TVEyes is a subscription service that records massive amounts of television content and compiles it into a searchable database of 10-minute clips. Its subscribers range from the New York Times to the Department of Defense. Fox News brought a copyright infringement action against TVEyes in 2013. The Second Circuit handed down a decision in February upholding the network’s claims. TV Eyes has appealed this decision to the Supreme Court.
The Wikimedia brief warns of dire consequences if the circuit court ruling is allowed to stand, stating that it permits copyright owners to “stifle criticism and undermines established fair use principles that are vital for media commentary.” It notes further: “In today’s fast-paced and increasingly polarized media landscape, researchers, commentators, and critics must be able to record, search, watch, and compare the original visual recordings of relevant broadcasts. Such comprehensive tools can only be maintained by commercial services like TVEyes.”
The amici questioned the Second Circuit’s balancing of the four fair use factors. The court found the fourth factor dispositive, in that the TVEyes service harmed the ability of Fox News to benefit from its copyrights by licensing clips directly. The Wikimedia brief challenges that conclusion, asserting that the existence of a direct market for Fox News clips is “theoretical,” and one that Fox would be “unlikely to authorize.”

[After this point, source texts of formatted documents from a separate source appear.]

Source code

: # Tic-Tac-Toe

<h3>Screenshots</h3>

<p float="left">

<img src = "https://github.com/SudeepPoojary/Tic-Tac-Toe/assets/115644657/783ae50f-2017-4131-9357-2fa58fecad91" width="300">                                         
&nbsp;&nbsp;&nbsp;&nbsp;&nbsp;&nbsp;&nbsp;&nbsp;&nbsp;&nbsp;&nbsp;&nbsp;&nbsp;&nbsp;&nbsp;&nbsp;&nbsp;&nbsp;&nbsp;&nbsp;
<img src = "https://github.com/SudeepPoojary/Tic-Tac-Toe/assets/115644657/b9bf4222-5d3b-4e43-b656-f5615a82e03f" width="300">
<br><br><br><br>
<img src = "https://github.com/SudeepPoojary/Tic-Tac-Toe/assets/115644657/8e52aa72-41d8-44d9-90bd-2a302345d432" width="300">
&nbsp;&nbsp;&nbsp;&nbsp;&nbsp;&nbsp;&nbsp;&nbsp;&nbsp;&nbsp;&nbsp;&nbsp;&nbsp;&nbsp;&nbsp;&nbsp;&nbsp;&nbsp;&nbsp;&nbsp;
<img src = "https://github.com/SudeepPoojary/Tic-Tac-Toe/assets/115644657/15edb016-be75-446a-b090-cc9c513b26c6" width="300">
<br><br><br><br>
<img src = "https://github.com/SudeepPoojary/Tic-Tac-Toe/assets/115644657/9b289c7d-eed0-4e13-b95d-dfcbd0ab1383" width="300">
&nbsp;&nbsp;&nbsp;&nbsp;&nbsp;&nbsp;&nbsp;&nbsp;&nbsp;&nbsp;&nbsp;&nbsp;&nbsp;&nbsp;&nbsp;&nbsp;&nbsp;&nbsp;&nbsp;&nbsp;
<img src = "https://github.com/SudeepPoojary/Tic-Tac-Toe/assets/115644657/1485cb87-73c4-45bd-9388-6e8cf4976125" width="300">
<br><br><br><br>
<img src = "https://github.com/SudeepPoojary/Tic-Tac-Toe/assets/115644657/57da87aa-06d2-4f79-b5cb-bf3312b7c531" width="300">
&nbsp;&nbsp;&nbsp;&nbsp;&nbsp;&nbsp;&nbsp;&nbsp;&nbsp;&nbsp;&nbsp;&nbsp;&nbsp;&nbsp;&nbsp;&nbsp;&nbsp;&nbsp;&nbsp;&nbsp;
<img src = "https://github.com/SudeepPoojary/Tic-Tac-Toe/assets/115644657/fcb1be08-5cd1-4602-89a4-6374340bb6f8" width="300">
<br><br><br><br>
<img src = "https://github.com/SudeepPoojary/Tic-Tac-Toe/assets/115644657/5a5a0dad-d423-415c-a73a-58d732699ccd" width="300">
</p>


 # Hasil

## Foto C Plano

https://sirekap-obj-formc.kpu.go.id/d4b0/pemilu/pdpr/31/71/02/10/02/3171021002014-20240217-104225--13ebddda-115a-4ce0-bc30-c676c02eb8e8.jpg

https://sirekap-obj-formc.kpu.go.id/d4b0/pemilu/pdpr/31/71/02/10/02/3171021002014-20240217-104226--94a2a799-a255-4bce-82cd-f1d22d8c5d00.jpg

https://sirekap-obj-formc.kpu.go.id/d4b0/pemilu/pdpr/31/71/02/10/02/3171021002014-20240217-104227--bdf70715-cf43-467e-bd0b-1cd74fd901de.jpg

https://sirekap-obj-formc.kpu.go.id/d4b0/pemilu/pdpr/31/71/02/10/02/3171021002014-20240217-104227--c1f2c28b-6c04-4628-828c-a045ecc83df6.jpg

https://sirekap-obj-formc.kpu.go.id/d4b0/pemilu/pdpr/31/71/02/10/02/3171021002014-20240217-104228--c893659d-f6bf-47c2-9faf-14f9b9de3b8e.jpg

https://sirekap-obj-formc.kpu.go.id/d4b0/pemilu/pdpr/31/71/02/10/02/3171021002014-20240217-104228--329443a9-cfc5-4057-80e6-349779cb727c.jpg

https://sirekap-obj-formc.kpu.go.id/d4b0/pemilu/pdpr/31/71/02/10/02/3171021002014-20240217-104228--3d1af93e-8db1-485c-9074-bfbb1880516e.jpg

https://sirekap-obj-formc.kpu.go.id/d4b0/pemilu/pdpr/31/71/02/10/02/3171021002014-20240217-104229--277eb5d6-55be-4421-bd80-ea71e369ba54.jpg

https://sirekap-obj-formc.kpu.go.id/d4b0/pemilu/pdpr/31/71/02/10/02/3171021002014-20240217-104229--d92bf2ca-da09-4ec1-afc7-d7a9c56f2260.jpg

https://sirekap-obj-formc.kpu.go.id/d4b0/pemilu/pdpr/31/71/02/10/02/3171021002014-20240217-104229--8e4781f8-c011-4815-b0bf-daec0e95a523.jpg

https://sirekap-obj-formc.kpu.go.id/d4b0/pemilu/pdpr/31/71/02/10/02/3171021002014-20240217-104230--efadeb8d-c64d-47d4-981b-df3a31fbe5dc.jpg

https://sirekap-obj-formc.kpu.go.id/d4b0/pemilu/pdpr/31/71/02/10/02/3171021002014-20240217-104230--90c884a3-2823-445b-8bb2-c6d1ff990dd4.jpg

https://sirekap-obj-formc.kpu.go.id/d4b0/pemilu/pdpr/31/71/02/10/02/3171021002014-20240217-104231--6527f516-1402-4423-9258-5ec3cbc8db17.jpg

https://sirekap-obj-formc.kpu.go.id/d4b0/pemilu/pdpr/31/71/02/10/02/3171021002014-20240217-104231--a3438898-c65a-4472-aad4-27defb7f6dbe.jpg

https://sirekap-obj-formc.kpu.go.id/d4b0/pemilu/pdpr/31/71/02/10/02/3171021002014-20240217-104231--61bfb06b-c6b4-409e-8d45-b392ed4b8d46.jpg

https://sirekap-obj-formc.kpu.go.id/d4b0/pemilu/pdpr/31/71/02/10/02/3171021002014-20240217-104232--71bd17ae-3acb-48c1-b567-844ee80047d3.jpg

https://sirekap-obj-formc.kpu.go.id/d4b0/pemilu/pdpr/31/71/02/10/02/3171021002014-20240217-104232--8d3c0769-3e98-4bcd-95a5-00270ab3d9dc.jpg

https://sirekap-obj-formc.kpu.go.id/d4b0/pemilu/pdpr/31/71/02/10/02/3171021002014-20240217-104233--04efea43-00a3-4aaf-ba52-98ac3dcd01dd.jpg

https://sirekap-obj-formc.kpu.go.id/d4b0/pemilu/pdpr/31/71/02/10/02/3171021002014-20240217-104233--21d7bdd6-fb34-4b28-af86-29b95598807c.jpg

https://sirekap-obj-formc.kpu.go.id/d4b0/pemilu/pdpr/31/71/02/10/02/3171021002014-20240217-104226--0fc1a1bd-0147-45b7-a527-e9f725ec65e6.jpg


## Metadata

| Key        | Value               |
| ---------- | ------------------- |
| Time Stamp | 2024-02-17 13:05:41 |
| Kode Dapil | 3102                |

Fair use analysis always requires a balancing of the copyright holder’s statutory monopoly against the benefits of free dissemination of content. Frequently, this involves purely commercial interests on both sides, but some fair use cases, particularly those involving matters of public concern, implicate larger values. It has been 20 years since the Supreme Court issued a major fair use decision. Advocates on both sides will be watching to see whether it will use this case to clarify a contentious doctrine.